3 generation technology
The overall idea of generational recycling is to divide all memory blocks in the system into different collections according to their survival time. Each collection becomes a "generation". The frequency of garbage collection increases with the survival time of the "generation". And to reduce, the survival time is usually measured by the number of garbage collections.

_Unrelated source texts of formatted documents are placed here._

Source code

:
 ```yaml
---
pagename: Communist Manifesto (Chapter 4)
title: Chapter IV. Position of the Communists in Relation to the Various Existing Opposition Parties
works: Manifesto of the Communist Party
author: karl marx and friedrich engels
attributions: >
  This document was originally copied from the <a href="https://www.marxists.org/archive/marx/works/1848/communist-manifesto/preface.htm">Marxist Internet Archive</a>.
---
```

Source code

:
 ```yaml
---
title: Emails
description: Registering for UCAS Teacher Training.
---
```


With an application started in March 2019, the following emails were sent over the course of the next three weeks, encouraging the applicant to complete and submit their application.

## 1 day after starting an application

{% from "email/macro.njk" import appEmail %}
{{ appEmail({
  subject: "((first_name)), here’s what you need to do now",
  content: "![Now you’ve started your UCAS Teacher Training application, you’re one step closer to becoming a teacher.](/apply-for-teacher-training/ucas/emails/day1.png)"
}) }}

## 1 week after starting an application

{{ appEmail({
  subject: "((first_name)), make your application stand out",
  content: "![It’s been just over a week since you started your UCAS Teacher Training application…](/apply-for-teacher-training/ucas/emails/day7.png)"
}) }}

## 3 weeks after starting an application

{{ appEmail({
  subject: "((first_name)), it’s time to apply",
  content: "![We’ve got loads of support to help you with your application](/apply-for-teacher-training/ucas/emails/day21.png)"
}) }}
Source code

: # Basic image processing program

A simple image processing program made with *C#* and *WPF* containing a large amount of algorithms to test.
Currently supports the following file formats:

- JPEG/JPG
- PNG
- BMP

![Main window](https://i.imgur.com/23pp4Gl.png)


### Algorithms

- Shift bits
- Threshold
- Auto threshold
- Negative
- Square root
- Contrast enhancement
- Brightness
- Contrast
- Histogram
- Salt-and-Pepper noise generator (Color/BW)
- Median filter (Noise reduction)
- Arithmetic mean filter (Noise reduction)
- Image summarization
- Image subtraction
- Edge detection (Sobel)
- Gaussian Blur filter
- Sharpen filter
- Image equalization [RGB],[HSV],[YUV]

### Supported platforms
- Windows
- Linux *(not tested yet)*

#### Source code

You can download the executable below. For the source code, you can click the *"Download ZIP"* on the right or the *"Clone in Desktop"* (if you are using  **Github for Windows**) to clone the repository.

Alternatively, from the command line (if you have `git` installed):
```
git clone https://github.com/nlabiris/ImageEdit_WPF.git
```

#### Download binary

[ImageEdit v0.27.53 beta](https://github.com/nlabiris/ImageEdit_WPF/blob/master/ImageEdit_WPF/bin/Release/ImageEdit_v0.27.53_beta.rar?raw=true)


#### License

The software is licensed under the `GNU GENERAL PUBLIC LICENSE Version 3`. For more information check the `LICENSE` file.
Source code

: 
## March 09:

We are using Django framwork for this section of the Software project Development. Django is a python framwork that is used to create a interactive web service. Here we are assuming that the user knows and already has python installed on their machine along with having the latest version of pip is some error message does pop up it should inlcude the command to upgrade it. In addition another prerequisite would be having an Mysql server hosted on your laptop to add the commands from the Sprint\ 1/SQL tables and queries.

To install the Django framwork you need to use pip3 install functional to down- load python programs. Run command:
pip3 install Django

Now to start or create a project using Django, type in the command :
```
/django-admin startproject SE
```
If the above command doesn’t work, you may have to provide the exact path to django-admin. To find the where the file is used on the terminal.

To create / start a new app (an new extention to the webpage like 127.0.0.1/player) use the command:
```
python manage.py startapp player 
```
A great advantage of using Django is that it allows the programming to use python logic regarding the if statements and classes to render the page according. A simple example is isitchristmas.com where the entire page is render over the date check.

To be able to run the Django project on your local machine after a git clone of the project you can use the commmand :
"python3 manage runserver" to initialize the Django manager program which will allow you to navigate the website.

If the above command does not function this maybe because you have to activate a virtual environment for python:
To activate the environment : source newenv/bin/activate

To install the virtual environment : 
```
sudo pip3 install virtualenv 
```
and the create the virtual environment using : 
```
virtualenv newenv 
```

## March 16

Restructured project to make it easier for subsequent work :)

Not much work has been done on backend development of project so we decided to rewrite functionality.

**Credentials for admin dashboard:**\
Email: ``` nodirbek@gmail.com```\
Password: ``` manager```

Python defines a three-generation object collection by default. The larger the index number, the longer the object survival time.
Common GC algorithms
Citation Count
Mark-Clear
Collect by generations
Memory Management in Python
In CPython, the life cycle of most objects is managed through the object’s reference count. Reference counting is the most intuitive and simple garbage collection count. Compared with other mainstream GC algorithms, its biggest advantage is real-time performance, that is, any memory will be recycled immediately once there is no reference pointing to it.
However, reference counting has two troublesome flaws:
When a circular reference occurs in the program, the reference count cannot detect it, and the memory object referenced by the cycle becomes unrecyclable memory, causing a memory leak. For example:
The reference count oflist1
循环引用了自身,第二行执行完后,list1
的GC变成了2,执行完del
操作后,list1
becomes 1 and is not reset to zero. The memory space of list1 is not released, causing a memory leak.Maintaining reference counts requires additional operations.
The reference count needs to be modified every time a memory object is referenced or the reference is destroyed. This type of operation is called
footprint
。引用计数的footprint
It is very high, which greatly affects the overall performance of the program.In order to solve the problem of circular references, CPython has specially designed a module -
GC module
. Its main function is to check for garbage objects with circular references and clear them. The implementation of this module actually introduces the two mainstream garbage collection technologies mentioned earlier - mark clearing and generational collection.In order to solve the performance problem of reference counting and try to obtain the highest efficiency in memory allocation and release, Python has also designed a large number of memory pool mechanisms.
Python’s garbage collection uses a reference counting method. The principle of reference counting can be found online. The following python allocator levels
In fact, it’s not just reference counting, but also mark-clear and generational recycling. This blog post summarizes it very well
http://hbprotoss.github.io/po...
Python GC mainly uses reference counting to track and recycle garbage. On the basis of reference counting, "mark and sweep" is used to solve the problem of circular references that may occur in container objects, and "generational collection" is used to improve garbage collection efficiency by exchanging space for time.
1 reference count
PyObject is a must-have content for every object, and
ob_refcnt
就是做为引用计数。当一个对象有新的引用时,它的ob_refcnt
就会增加,当引用它的对象被删除,它的ob_refcnt
will be reduced. When the reference count reaches 0, the life of the object is over.Advantages:
Simple
Real time
Disadvantages:
Maintaining reference counts consumes resources
Circular Reference
2 Mark-clear mechanism
The basic idea is to allocate on demand first, and when there is no free memory, start from the registers and references on the program stack, traverse the graph composed of objects as nodes and references as edges, mark all accessible objects, and then Clean the memory space and release all unmarked objects.
3 generation technology
The overall idea of generational recycling is to divide all memory blocks in the system into different collections according to their survival time. Each collection becomes a "generation". The frequency of garbage collection increases with the survival time of the "generation". And to reduce, the survival time is usually measured by the number of garbage collections.
Python defines a three-generation object collection by default. The larger the index number, the longer the object survival time.